John Harder, wearing black regalia over his iconic blazer and basketball tie, offered a vision to hundreds of students at the Bradenton Area Convention Center, one day before his 71st birthday. Harder will soon retire from the school after coaching basketball and teaching social studies for decades.
“I’m about to put the last lesson on the chalkboard, one that we’ll do together this time,” he said. “We’ll take baby steps, they’ll grow into strides. Eventually they’ll be footprints — footprints that you’re going to leave for others to follow, as great Americans have done for you.”
It can be hard to face change after doing the same thing for a long period of time, whether it be four years or 36 years. But faith and determination will guide the graduates into a new chapter of life, he said, urging the students to embrace their jitters.
“It’s time for the next adventure,” he said. “Time has caught up to me — I must go. Are you filled with the same anxiety that I am? Even a little bit of fear. I’m not exactly sure what to do come August.”
Surely the students weren’t always on time for class, and most never experienced perfect grades or even a clean disciplinary record, but they all persevered. And with the same perseverance, they could bring healing and positivity to the country, Harder said.
He went on to make a request, asking the graduates to honor their family name and better the world.
“I want you to take that name into your own hall of fame,” he said. “I want you to make your family proud, the administration, the faculty, your fellow students, but especially you — inside, every day.”
In the end, his 12-minute speech evoked two standing ovations and plenty of tears among the guests, and perhaps himself.
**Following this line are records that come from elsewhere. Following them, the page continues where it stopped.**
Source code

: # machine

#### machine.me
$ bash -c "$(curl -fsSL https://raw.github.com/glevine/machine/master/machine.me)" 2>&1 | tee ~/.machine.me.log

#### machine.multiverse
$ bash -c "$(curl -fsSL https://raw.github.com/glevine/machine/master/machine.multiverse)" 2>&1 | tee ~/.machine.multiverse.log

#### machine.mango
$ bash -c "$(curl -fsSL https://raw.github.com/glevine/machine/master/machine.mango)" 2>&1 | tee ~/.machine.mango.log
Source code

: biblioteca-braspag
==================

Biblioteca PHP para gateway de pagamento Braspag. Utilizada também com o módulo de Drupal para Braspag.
Harder capped off a string of commencement speeches by this year’s “Gold Feather” recipients, shining examples of the leadership he envisioned.
Cassandra Atzrodt reflected on generations of family members who sacrificed their own comfort to pave the way for her hard work and success. In a school as diverse as Southeast, many students can relate to stories of immigration, hardship and family bonds, she said.
Maybe that’s why Saturday’s graduates were known for their selfless nature and acceptance of others, she continued.
“The piece of paper we’re going to receive doesn’t even begin to encompass the history and the people we leave behind, or the community we formed together,” Atzrodt said.
The school’s diversity helped Elijah Gelongo come to accept himself. Speaking at Saturday’s ceremony, Gelongo said there was a time when being quirky or unique seemed like an infraction of society’s rules.
That was before he enrolled at Southeast. Family taught Gelongo to remember his roots, and the school taught him to love those roots.
“I ride for you, because you are where I come from,” he said to the graduates. “Over these past four years, you have become part of my heritage.”
In his own speech, Austin Jenkins quoted an inspirational writer from the 1900’s: “Adversity causes some men to break, others to break records.”
Jenkins cast aside his self-doubt and discovered an unfamiliar confidence during his time at Southeast. Overcoming adversity is often a reward in itself, he said, encouraging the graduates to persevere after Saturday’s ceremony.
“Keep creating goals and pursuing your dreams,” he said. “Class of 2019, it’s been an honor.”